- **YOUR INSTRUCTIONS**:
The output is the line holding "[8]: https://github.com/wedesoft/aiscm" and all lines after it to the end of the records below; restate them unchanged and add nothing.

- **DATASET CONTENT**:
##########
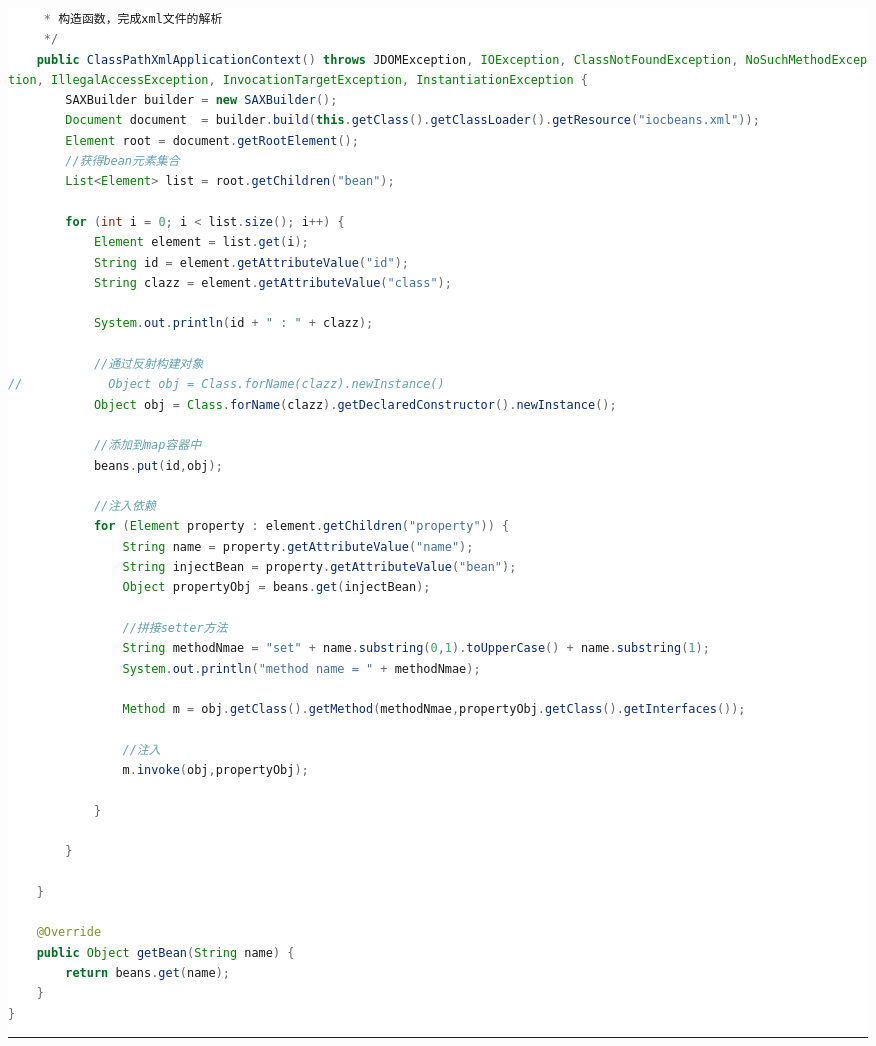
 ```java
     * 构造函数，完成xml文件的解析
     */
    public ClassPathXmlApplicationContext() throws JDOMException, IOException, ClassNotFoundException, NoSuchMethodException, IllegalAccessException, InvocationTargetException, InstantiationException {
        SAXBuilder builder = new SAXBuilder();
        Document document  = builder.build(this.getClass().getClassLoader().getResource("iocbeans.xml"));
        Element root = document.getRootElement();
        //获得bean元素集合
        List<Element> list = root.getChildren("bean");

        for (int i = 0; i < list.size(); i++) {
            Element element = list.get(i);
            String id = element.getAttributeValue("id");
            String clazz = element.getAttributeValue("class");

            System.out.println(id + " : " + clazz);

            //通过反射构建对象
//            Object obj = Class.forName(clazz).newInstance()
            Object obj = Class.forName(clazz).getDeclaredConstructor().newInstance();

            //添加到map容器中
            beans.put(id,obj);

            //注入依赖
            for (Element property : element.getChildren("property")) {
                String name = property.getAttributeValue("name");
                String injectBean = property.getAttributeValue("bean");
                Object propertyObj = beans.get(injectBean);

                //拼接setter方法
                String methodNmae = "set" + name.substring(0,1).toUpperCase() + name.substring(1);
                System.out.println("method name = " + methodNmae);

                Method m = obj.getClass().getMethod(methodNmae,propertyObj.getClass().getInterfaces());

                //注入
                m.invoke(obj,propertyObj);

            }

        }

    }

    @Override
    public Object getBean(String name) {
        return beans.get(name);
    }
}

```

---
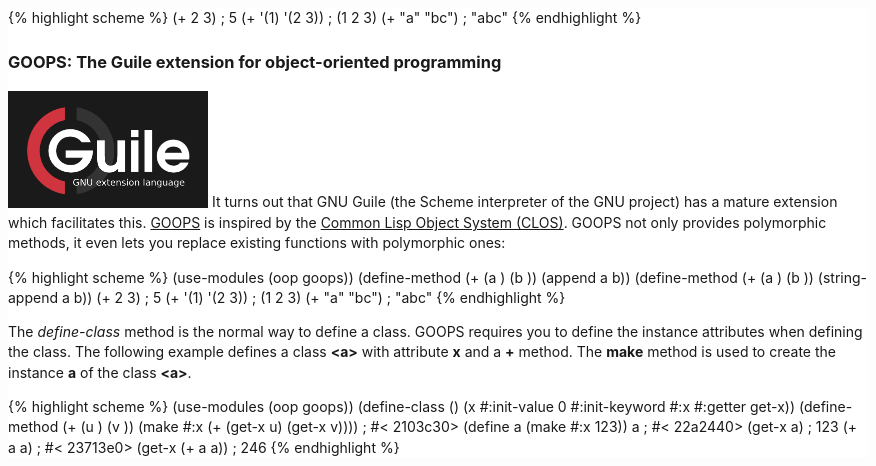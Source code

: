 {% highlight scheme %}
(+ 2 3)
; 5
(+ '(1) '(2 3))
; (1 2 3)
(+ "a" "bc")
; "abc"
{% endhighlight %}

<h3>GOOPS: The Guile extension for object-oriented programming</h3>

<span class="right"><a href="http://www.gnu.org/software/guile/"><img src="/pics/guile.png" width="200" alt="GNU Guile"/></a></span>
It turns out that GNU Guile (the Scheme interpreter of the GNU project) has
a mature extension which facilitates this. [GOOPS][6] is inspired by the
[Common Lisp Object System (CLOS)][5]. GOOPS not only provides polymorphic
methods, it even lets you replace existing functions with polymorphic ones:

{% highlight scheme %}
(use-modules (oop goops))
(define-method (+ (a <list>) (b <list>)) (append a b))
(define-method (+ (a <string>) (b <string>)) (string-append a b))
(+ 2 3)
; 5
(+ '(1) '(2 3))
; (1 2 3)
(+ "a" "bc")
; "abc"
{% endhighlight %}

The *define-class* method is the normal way to define a class. GOOPS requires
you to define the instance attributes when defining the class. The following
example defines a class **\<a\>** with attribute **x** and a **+** method. The
**make** method is used to create the instance **a** of the class **\<a\>**.

{% highlight scheme %}
(use-modules (oop goops))
(define-class <a> ()
  (x #:init-value 0 #:init-keyword #:x #:getter get-x))
(define-method (+ (u <a>) (v <a>))
  (make <a> #:x (+ (get-x u) (get-x v))))
<a>
; #<<class> <a> 2103c30>
(define a (make <a> #:x 123))
a
; #<<a> 22a2440>
(get-x a)
; 123
(+ a a)
; #<<a> 23713e0>
(get-x (+ a a))
; 246
{% endhighlight %}


[1]: http://sicpebook.wordpress.com/ebook/
[2]: http://www.ccs.neu.edu/home/matthias/BTLS/
[3]: http://www.ccs.neu.edu/home/matthias/BTSS/
[4]: http://www.ccs.neu.edu/home/matthias/BRS/
[5]: https://en.wikipedia.org/wiki/Common_Lisp_Object_System
[6]: https://www.gnu.org/software/goops/
[7]: http://www.gnu.org/software/guile/docs/goops/Next-method.html
[8]: https://github.com/wedesoft/aiscm
[9]: http://www.gnu.org/software/guile/
[10]: https://news.ycombinator.com/item?id=7331142
[11]: http://lists.gnu.org/archive/html/guile-user/2014-03/msg00000.html
[12]: https://twitter.com/wedesoft/status/440568251748073473
[13]: http://www.gnu.org/software/guile/manual/html_node/Generic-Function-and-Method-Examples.html
[14]: http://wiki.call-cc.org/eggref/4/coops
[15]: http://clojure.org/reference/multimethods
[16]: http://lists.gnu.org/archive/html/guile-user/2016-03/msg00067.html
[17]: https://www.gnu.org/software/guile/manual/html_node/Object-Properties.html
##########
- **ANSWER SPACE**:
[8]: https://github.com/wedesoft/aiscm
[9]: http://www.gnu.org/software/guile/
[10]: https://news.ycombinator.com/item?id=7331142
[11]: http://lists.gnu.org/archive/html/guile-user/2014-03/msg00000.html
[12]: https://twitter.com/wedesoft/status/440568251748073473
[13]: http://www.gnu.org/software/guile/manual/html_node/Generic-Function-and-Method-Examples.html
[14]: http://wiki.call-cc.org/eggref/4/coops
[15]: http://clojure.org/reference/multimethods
[16]: http://lists.gnu.org/archive/html/guile-user/2016-03/msg00067.html
[17]: https://www.gnu.org/software/guile/manual/html_node/Object-Properties.html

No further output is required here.